Any prospective Emerson student is bound to hear an overly excited tour guide say something along the lines of, “We’re a very vertical campus. If you don’t like elevators, you shouldn’t come to Emerson College.”
After a few weeks at the school, it quickly becomes apparent how true that is: Students need to build a strong relationship with and understanding of the elevators in the academic and residential buildings. Daily activities on this perpendicular property rely on these mechanisms. The school has 51 elevators — varying in size and efficiency — and will soon add a few more. The college has proposed a new 18-story residence hall in the Boylston Place alley. Confined to a few city blocks amid the congestion of downtown Boston, Emerson has nowhere to build but up, forcing a sometimes-bitter embrace of elevators.
The decorum, behavior, and culture found in Emerson’s elevators are unique to every passenger while also holding students together — sometimes a bit too closely.
It starts early. Every year, one of the first things new students learn during orientation is the art of elevator etiquette. Rules are drilled into the nubile freshman brains: If you’re going to the fifth floor and someone presses six, get off there and take the stairs down a floor. Don’t take the elevator to the second or third floor. Many riders take a hard line with these edicts.
“This year, I have a class on the second floor, so I go up to the second floor from the first floor on the elevators,” confessed performing arts major Suzi Pietroluongo, who said she suffers from knee problems. “I’ve had people honestly sigh when I press two. Sometimes I ask if anyone would mind that I press two.”

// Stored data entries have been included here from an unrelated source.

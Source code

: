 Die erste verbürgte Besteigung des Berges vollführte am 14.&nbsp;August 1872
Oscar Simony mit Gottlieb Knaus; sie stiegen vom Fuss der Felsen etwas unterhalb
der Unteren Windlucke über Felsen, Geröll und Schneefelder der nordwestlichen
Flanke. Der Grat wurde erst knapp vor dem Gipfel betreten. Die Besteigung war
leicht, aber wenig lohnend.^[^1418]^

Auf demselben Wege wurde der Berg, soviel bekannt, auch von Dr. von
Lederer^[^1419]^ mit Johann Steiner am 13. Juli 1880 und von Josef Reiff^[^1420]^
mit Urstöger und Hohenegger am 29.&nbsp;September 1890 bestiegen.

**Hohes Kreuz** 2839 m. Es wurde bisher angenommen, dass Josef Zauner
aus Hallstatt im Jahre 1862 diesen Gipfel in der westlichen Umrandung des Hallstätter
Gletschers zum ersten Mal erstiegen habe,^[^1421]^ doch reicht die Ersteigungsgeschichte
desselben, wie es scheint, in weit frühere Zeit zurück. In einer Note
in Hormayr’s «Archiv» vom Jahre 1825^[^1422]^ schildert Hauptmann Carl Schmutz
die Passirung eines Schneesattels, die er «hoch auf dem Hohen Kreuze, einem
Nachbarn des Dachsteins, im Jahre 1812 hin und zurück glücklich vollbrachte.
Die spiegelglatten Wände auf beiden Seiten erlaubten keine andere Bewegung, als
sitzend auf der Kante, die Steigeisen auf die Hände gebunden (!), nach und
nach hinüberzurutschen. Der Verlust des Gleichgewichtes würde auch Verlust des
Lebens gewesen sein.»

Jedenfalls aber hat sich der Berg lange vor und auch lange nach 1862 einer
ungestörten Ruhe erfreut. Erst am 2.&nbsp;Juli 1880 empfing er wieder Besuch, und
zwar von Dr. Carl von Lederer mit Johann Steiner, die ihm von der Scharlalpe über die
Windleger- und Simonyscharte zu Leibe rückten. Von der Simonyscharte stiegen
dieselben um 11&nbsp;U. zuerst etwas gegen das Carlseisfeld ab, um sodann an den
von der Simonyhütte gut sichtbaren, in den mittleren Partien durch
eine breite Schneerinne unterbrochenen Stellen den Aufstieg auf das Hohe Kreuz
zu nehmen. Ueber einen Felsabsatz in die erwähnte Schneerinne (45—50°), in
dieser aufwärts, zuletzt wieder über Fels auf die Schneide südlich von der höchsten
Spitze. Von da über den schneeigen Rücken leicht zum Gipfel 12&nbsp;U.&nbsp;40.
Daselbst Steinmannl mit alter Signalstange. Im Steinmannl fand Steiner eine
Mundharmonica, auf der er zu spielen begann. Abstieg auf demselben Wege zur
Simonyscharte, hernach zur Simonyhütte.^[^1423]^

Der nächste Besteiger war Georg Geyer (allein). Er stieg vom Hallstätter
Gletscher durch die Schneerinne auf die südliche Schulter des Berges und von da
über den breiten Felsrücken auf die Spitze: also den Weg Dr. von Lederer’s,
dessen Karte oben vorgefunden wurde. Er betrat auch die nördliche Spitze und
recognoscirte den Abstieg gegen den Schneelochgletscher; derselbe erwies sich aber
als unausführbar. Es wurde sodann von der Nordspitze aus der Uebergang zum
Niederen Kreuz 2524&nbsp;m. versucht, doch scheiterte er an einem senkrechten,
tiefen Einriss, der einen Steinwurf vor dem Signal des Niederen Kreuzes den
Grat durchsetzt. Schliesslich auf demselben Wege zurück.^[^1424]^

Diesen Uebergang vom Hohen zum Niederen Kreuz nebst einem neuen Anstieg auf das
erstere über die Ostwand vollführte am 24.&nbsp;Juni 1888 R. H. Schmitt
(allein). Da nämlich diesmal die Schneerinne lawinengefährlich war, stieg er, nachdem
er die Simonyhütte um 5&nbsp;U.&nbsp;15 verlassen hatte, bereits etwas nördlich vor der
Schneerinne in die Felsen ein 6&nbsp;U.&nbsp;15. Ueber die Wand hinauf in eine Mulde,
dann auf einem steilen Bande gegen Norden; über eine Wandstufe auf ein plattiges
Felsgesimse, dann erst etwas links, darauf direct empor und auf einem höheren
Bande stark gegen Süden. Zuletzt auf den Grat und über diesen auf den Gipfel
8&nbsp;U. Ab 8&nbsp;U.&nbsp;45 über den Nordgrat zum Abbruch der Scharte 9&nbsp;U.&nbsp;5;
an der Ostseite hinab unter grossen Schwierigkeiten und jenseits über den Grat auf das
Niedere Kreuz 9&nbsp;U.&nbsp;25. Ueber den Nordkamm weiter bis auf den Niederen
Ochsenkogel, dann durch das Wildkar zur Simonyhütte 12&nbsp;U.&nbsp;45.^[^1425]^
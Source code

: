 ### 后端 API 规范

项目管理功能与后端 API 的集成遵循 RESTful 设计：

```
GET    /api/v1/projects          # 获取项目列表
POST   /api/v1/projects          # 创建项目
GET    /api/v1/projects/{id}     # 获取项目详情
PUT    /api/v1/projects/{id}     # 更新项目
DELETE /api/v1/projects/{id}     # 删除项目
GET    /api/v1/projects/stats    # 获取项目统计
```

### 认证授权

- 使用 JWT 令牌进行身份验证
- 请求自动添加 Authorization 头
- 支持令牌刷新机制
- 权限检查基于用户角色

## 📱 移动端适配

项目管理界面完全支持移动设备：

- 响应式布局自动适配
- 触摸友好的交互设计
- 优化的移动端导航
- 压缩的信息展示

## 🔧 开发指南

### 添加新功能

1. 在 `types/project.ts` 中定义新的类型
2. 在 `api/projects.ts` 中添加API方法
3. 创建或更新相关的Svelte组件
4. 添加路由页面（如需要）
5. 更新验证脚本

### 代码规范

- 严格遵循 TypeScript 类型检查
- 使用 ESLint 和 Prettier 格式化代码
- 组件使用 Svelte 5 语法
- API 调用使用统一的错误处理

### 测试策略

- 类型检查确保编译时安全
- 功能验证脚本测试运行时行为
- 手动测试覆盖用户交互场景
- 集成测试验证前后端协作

Occasionally she gets a passive aggressive response: “I’ve had people tell me like, ‘Oh it’s not me that’s missing out on the exercise, it’s you.’”
Sophomore journalism student Bridget Morawski said she previously lived on the third floor of Piano Row, and said residents were advised to be polite and take the stairs up to reduce elevator traffic. At Emerson, deciding whether to ride or walk to the third floor is practically a moral issue. It’s like an 18 in blackjack; you don’t know whether to fold or hit.
More difficult than navigating to the third floor of Emerson’s steep campus can be surviving the overly intimate social situations that arise in elevators. Seeing your professor on the elevator always requires some quick thinking and problem solving: Saying the wrong thing, or not saying anything at all, could jeopardize their impression of you. Seeing your best friend’s ex requires a quick, dirty look, and then a long glance at your phone. Others, unable to handle the claustrophobic encounters, avoid the risk entirely — they’re the kids who come into your fifth floor classroom huffing, puffing, and sweating.
“Sometimes in the morning, I’ve noticed everybody is kind of in sleepy mode and it’s like that awkward silence moment where everybody is in close proximity, close quarters,” said Eric Hofbauer, who teaches jazz history at Emerson, of his in-elevator interactions with students. “You can hear a pin drop.”
Despite the discomfort, Hofbauer said most try to maintain some cordiality.
“My students always say hi, especially ones from past semesters and stuff,” said Hofbauer, who also teaches jazz history, ensemble, guitar, and composition at University of Rhode Island, where he doesn’t take elevators in academic buildings. “Everyone says ‘hi’ and ‘how’s your semester going’ and stuff. They’re very friendly.”
The awkward elevator ride is a familiar scene: Students are sardined between people they sort of know, eye contact is rapid and competitive, everyone is on Instagram, a professor makes a feeble stab at conversation, and the doors of a packed car open to eager students who will wait for the elevator longer than they’ll be on it.
But some students refuse to let the tight space interrupt a juicy conversation, Hofbauer said.
“I’ve definitely eavesdropped on some pretty funny stories of night-before epics of these college kids,” said Hofbauer. “I don’t really know if they notice I’m standing behind them- I’m tall, I stand in the back, so they might not notice that there’s actually a faculty member in the elevator.”
Others use their post-class elevator ride to discuss how busy they are. They will say it in poetic ways like, “Have you ever heard the expression ‘squashing mushrooms in a rainstorm?’” Thus commences a laundry list of assignments, extracurricular tasks, and internship applications that have to be completed before Friday.
It’s hard to imagine Emerson as a traditional, flat campus. How would students have a tete a tete after class to say ‘Did you start the paper?’ or ‘I’m dropping this class’ without riding the Tufte elevator from the 10th floor?
On more horizontal campuses, students have found benefits to avoiding the elevators.
“There are a lot of elevators [at Boston College], but people take the stairs because they are all about fitness,” said Emily Clark, a senior English major at BC.
But with Emerson’s anxious elevator encounters comes the possibility of growth. You can embrace the forced interaction offered by the vertical campus, and maybe even meet a new best friend riding up an elevator in the Ansin building. Future students will certainly have plenty of opportunities — as Emerson expands upward, the microsociety that exists within the elevators will only continue to reach new heights.